Blight took a puff on his hookah and offered the mouthpiece to Macharius. The general accepted it.

‘Exactly so. With a sufficiently skilled Navigator we could make the passage, although I am not sure I would advise you to risk it. If I may be so bold, commission me to acquire what you seek and I will return with it or die in the attempt. My life is far less valuable to the Imperium than yours.’

‘I have already made up my mind that I must personally supervise this operation.’

Blight shrugged as though the matter were settled. ‘I would advise you to speak to Raymond Belisarius then. His kinswoman Zarah is in port now and is the most skilled Navigator in the sector. She also has some experience with those warp currents.’

‘You do not feel your own Navigators could handle the matter? The less people who know of this the better.’

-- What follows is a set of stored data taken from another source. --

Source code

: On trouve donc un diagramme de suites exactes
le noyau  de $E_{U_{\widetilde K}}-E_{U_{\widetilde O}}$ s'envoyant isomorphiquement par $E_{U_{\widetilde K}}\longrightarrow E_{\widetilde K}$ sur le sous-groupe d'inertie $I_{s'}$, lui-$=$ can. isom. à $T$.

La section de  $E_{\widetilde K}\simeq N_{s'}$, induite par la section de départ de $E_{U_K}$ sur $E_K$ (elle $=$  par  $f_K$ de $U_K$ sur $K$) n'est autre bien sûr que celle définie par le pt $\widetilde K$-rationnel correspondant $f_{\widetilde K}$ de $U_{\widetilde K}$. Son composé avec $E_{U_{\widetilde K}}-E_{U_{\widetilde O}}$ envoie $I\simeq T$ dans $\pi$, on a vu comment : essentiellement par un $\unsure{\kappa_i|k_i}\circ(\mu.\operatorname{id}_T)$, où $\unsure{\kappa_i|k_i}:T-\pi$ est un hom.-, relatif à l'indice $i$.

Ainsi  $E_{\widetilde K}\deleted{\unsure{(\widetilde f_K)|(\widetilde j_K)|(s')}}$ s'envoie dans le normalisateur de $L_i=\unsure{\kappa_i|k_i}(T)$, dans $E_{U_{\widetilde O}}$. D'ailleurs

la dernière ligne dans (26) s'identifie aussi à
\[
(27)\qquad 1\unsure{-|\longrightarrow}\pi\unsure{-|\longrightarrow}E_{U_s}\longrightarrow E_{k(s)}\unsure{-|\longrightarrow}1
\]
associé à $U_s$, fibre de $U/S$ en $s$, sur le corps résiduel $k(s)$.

‘I have every confidence in my people, but in cases such as this, with yourself as super-cargo, I would want the very best. Why risk anything else? Of course, it would cost the ransom of a planetary governor to hire her away from her present job.’

‘I have the ransom of a thousand planetary governors,’ said Macharius. ‘Such questions are immaterial.’

‘Very good then, sire. I will open negotiations with House Belisarius.’

‘I wish to meet with them myself when you have concluded your arrangements.’

‘That too can be arranged,’ said Blight. ‘Anything can, for a price.’

‘I will meet any price that is likely to be asked,’ said Macharius.

‘I do not doubt it, your excellency,’ said Blight. ‘I do not doubt it at all.’

2

There was something strange about being in the presence of a Navigator. The strangeness was magnified when there was two of them, but that was not what held all of our attentions. It was the man who was with them, standing immobile as a statue behind their thrones.

He was tall, taller by far even than Macharius, and very broad. His ceramite armour made him seem broader still. His eyes had a peculiar canine quality in the way they reflected the light. Long whiskers drooped from his lips, huge sideburns concealed half his face. In his hands he held a bolter I would have struggled to lift. For all the life he showed, he might well have been a statue, but you just knew that he could come explosively to life and kill everything in the room if he chose to. This was one of the Wolfblades, one of the legendary wardens of House Belisarius provided by the Space Wolves Chapter of the Adeptus Astartes. He was bodyguard to the Navigators just as I was to Macharius, but on his own he was probably a match for the score of us.